Collaborateur de Willy Münzenberg en Suisse, il joua un rôle important dans l’organisation du Ier congrès de l’ICJ tenu à Berlin en 1919. Grâce à sa connaissance des langues (il parlait déjà couramment l’allemand, le français, l’anglais et l’italien), il fut désigné responsable pour les pays latins, devenant ainsi le premier Suisse dans l’appareil de la nouvelle Internationale. De retour du IIe congrès de l’ICJ (1920), il publia, en Suisse, la brochure Eindrücke eines Arbeiters in Sowjet-Russland, récit élogieux de son premier séjour de cinq mois dans le pays des Soviets.

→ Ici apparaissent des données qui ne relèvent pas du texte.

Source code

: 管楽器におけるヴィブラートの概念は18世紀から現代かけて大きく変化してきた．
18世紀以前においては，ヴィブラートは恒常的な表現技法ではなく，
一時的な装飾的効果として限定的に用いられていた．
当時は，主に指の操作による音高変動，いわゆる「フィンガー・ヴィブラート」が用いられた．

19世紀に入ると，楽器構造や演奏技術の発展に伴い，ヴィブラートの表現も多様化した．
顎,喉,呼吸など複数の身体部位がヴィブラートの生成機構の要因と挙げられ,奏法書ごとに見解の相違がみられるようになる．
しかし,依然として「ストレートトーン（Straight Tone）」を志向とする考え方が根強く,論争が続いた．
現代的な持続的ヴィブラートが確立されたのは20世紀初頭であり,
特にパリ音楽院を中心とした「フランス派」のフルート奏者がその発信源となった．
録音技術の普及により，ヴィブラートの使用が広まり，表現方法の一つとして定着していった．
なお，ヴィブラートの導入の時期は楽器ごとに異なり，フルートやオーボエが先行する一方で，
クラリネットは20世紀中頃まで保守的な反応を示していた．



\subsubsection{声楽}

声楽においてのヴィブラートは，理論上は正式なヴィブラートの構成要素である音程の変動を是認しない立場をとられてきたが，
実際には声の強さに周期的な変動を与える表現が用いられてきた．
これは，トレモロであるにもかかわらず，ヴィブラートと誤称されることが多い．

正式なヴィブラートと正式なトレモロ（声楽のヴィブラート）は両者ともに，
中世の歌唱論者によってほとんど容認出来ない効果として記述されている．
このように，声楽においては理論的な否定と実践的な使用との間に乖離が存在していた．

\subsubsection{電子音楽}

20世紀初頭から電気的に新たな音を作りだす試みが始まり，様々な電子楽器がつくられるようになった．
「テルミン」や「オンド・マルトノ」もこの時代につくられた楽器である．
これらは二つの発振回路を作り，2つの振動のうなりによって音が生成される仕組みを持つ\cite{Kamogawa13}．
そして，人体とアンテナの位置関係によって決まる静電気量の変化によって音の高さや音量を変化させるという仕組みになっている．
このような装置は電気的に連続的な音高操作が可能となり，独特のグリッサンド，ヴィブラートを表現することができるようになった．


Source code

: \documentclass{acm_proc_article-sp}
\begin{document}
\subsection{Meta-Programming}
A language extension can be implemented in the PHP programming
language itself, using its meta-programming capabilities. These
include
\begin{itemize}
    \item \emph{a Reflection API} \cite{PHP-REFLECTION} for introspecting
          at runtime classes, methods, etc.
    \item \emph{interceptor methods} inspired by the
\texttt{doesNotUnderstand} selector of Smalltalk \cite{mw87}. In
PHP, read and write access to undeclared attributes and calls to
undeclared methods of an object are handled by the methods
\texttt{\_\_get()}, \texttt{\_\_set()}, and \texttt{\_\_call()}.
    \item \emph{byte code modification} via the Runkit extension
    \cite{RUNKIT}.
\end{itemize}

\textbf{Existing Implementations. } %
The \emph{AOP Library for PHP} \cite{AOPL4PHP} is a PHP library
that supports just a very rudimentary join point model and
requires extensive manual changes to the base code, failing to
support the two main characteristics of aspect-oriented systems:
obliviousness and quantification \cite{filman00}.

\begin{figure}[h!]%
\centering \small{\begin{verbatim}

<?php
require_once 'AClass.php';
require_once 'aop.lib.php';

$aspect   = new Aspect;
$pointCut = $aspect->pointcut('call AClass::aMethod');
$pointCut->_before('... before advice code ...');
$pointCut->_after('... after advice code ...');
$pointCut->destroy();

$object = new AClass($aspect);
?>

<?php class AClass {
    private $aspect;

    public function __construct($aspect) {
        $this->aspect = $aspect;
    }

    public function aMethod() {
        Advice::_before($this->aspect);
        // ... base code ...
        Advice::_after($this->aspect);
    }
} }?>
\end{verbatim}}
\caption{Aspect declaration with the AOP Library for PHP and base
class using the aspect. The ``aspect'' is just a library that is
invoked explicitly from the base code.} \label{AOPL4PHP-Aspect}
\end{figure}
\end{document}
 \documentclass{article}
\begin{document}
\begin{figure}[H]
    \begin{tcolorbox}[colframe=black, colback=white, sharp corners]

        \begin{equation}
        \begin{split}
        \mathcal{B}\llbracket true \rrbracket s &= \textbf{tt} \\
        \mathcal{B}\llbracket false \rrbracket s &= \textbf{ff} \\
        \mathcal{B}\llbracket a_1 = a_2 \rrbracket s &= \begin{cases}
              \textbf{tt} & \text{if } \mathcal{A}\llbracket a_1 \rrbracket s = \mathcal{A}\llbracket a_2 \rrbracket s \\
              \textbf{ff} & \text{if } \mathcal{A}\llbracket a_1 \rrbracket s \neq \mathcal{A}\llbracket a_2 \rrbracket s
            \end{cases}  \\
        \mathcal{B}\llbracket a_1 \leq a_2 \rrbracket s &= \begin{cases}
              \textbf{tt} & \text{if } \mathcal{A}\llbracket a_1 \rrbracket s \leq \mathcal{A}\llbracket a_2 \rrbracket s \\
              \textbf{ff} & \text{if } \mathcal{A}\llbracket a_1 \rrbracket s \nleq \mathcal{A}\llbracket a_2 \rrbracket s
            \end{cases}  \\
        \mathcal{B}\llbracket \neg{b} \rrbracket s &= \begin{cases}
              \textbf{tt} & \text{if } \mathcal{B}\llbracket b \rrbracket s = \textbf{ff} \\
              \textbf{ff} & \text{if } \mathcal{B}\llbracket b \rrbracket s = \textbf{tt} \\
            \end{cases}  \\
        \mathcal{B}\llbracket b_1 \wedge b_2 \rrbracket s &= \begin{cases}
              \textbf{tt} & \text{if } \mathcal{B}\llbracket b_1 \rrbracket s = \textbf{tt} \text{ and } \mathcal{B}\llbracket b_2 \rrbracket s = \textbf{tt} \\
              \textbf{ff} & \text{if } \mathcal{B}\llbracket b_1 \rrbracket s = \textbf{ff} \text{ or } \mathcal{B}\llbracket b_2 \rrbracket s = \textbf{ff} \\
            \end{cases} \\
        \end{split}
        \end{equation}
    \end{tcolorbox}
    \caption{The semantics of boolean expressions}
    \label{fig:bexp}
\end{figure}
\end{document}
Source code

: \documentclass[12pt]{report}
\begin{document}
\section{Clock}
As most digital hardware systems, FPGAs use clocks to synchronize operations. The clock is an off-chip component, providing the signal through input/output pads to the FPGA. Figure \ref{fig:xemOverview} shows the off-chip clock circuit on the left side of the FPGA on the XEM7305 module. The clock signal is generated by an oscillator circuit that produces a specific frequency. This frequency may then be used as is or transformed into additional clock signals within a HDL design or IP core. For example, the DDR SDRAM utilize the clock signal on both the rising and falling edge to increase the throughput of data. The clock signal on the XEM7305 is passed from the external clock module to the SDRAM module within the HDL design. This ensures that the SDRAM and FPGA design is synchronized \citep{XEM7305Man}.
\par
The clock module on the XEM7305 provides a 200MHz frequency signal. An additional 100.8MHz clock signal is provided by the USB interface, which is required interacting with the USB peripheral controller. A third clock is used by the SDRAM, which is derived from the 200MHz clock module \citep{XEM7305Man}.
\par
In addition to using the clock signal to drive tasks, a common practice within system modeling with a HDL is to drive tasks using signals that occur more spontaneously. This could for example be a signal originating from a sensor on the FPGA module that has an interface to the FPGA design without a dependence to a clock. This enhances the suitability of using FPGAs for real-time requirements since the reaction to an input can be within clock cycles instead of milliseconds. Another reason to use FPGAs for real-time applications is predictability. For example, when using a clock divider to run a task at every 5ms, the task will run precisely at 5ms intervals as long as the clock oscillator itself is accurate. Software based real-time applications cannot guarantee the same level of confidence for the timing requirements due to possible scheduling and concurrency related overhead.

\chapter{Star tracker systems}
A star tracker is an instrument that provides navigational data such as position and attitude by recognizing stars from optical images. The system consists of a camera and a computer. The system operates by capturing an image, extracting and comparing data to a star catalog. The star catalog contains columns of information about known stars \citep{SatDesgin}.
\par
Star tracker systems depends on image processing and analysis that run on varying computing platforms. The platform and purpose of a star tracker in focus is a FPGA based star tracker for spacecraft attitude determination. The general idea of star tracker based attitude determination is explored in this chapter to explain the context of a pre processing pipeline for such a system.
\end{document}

Tout en restant membre du PCS, il se retira du travail « jeune » en Suisse pour remplir jusqu’en 1924 des missions importantes pour le compte de l’Internationale communiste des jeunes (ICJ). En tant que membre de son CE, il servit d’agent de liaison et de délégué dans plusieurs pays, notamment en France, en Belgique, au Luxembourg, en Angleterre et aux États-Unis. L’année 1925 marqua une certaine rupture, du point de vue organisationnel. À l’instar de nombreux cadres fondateurs de l’ICJ, il quitta celle-ci à l’âge de 33 ans pour entrer dans l’appareil de l’IC. Habitant l’hôtel Lux à Moscou, membre du parti russe, il travailla jusqu 1930 en tant qu’instructeur pour la Section d’organisation de l’IC, et fut envoyé dans une dizaine de pays, notamment aux Pays-Bas, en Espagne et au Portugal. Après avoir assisté au VIe congrès de l’IC (1928), en tant que collaborateur du CEIC, il fut affecté, pour une année, au Bureau pour l’Europe occidentale (BEO) dirigé par G. Dimitrov Ce séjour à Berlin coïncida avec le début de la lutte de la direction de l’IC contre les « droitiers » et les « conciliateurs ». En 1929, Bamatter s’occupa du parti hollandais, jusqu’au moment où éclata, en Suisse, la plus grande crise du Parti. Cette crise détermina le Secrétariat politique du CEIC à envoyer Bamatter en Suisse afin de construire une nouvelle direction disposée à suivre la ligne de la « Troisième période ».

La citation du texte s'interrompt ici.